W poniedziałek wieczorem Władimir Putin, prezydent Rosji, podpisał dekret o uznaniu niepodległości dwóch samozwańczych republik w Donbasie - Donieckiej i Ługańskiej. Wysłał tam też oddziały swoich wojsk. Tłumaczył się rzekomą troską o "utrzymanie pokoju" w tym rejonie.
We wtorek brytyjski "The Mirror" donosił, że w związku z konfliktem między Rosją a Ukrainą, może zmienić się gospodarz finału tegorocznej edycji Ligi Mistrzów. Aktualnie mecz ten planowany jest na stadionie w Sankt Petersburgu. "W UEFA pojawiły się poważne wątpliwości co do rozegrania meczu na Gazprom Arenie w związku z kryzysem ukraińskim" - podają dziennikarze.
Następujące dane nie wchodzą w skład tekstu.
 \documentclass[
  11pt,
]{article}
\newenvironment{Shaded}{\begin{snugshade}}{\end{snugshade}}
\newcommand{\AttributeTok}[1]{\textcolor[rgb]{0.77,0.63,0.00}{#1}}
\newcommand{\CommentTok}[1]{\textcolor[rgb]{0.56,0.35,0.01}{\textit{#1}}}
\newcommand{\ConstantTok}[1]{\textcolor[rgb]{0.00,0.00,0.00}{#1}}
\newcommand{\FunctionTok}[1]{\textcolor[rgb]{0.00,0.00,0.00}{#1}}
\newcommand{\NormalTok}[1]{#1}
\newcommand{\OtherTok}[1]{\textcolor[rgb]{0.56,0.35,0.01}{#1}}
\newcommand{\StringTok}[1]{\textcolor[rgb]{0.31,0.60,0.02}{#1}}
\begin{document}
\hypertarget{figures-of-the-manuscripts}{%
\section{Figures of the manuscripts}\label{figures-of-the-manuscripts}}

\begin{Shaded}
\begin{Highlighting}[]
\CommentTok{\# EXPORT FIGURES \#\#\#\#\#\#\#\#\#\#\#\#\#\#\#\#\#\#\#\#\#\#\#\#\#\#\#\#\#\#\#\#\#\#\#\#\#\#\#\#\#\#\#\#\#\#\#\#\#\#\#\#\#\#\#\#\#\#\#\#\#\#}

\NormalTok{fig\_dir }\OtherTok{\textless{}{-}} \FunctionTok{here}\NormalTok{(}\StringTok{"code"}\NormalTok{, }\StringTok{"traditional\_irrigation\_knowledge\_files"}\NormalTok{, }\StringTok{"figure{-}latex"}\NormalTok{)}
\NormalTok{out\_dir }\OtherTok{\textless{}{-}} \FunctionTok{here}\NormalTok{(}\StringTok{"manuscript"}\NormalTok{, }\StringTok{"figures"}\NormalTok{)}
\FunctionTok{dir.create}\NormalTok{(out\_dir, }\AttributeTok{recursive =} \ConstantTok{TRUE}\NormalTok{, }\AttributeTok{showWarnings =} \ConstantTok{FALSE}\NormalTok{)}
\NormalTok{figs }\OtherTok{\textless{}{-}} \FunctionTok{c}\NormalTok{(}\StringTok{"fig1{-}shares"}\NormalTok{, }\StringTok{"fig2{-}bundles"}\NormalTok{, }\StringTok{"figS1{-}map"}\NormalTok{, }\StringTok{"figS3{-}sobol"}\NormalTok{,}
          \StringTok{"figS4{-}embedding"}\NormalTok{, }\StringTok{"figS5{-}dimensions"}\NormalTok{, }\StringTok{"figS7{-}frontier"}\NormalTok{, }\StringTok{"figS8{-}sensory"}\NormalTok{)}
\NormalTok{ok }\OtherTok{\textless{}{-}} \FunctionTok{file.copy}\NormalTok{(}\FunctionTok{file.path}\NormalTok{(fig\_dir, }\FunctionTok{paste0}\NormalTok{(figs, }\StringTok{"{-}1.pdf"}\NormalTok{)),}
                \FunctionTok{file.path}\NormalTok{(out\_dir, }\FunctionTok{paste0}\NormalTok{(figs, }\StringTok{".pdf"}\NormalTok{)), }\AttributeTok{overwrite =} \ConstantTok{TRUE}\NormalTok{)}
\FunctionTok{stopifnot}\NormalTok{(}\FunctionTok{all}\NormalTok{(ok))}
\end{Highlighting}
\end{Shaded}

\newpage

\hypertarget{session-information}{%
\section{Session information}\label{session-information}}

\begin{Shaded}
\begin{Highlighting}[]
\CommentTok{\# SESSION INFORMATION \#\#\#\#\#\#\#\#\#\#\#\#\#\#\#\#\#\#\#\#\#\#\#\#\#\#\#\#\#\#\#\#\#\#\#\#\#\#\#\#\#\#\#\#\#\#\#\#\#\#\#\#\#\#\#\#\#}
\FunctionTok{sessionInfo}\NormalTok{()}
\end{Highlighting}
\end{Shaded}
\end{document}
W Polsce zastanawiamy się, czy dojdzie do meczu barażowego między drużyną Czesława Michniewicza a Rosją. Mecz ten zaplanowany jest na 24. marca. Jednoznaczne zdanie na ten temat wyraził we wtorek polski minister sportu. – My będziemy zabiegać, żeby w wersji minimum rozegrać ten mecz na terenie neutralnym. Jeżeli nie będzie na to zgody, to będziemy zastanawiać się, co robić. Ja uważam, że w takiej sytuacji polscy sportowcy do Rosji jechać nie powinni, ale to jest moje osobiste zdanie - podkreślił Kamil Bortniczuk w Poranku Polskiego Radia 24.
Wcześniej minister na Twitterze uznał, że na postawę Putina powinien zareagować także świat sportu. "Nie mam wątpliwości, że sankcje powinny objąć również rosyjski sport, który Putin bezwzględnie wykorzystuje do celów politycznych" – napisał Kamil Bortniczuk. Później, na antenie Polskiego Radia rozszerzył swoją myśl.
– Przed UEFA i FIFA wiele trudnych decyzji do podjęcia, bo jeśli rzeczywiście mamy obejmować Rosję sankcjami, to nie widzę powodu, żeby nie zastosować tu pewnego rodzaju ostracyzmu. Tu jednak będą decyzje wspomnianych federacji - przyznał Bortniczuk.
Minister sportu zwrócił uwagę na to, że Gazprom jest głównym sponsorem stadionu w Sankt Petersburgu. - Trzeba pamiętać, że jednym z głównych sponsorów jest Gazprom, a tajemnicą poliszynela jest, że środki ze sprzedaży surowców finansują również aktywność militarną Rosji, że finał Ligi Mistrzów ma się w tym roku odbyć w Sankt Petersburgu. Uważam, że świat sportowy, świat piłkarski nie powinien w żaden sposób przyklepywać tych praktyk Władimira Putina i Rosji - jasno odniósł się Kamil Bortniczuk.
Przypomnijmy, że biało-czerwoni mają zagrać z Rosją w Moskwie. Zwycięzca tego pojedynku zagra w finałowym meczu baraży z lepszą drużyną w pojedynku Szwecja- Czechy.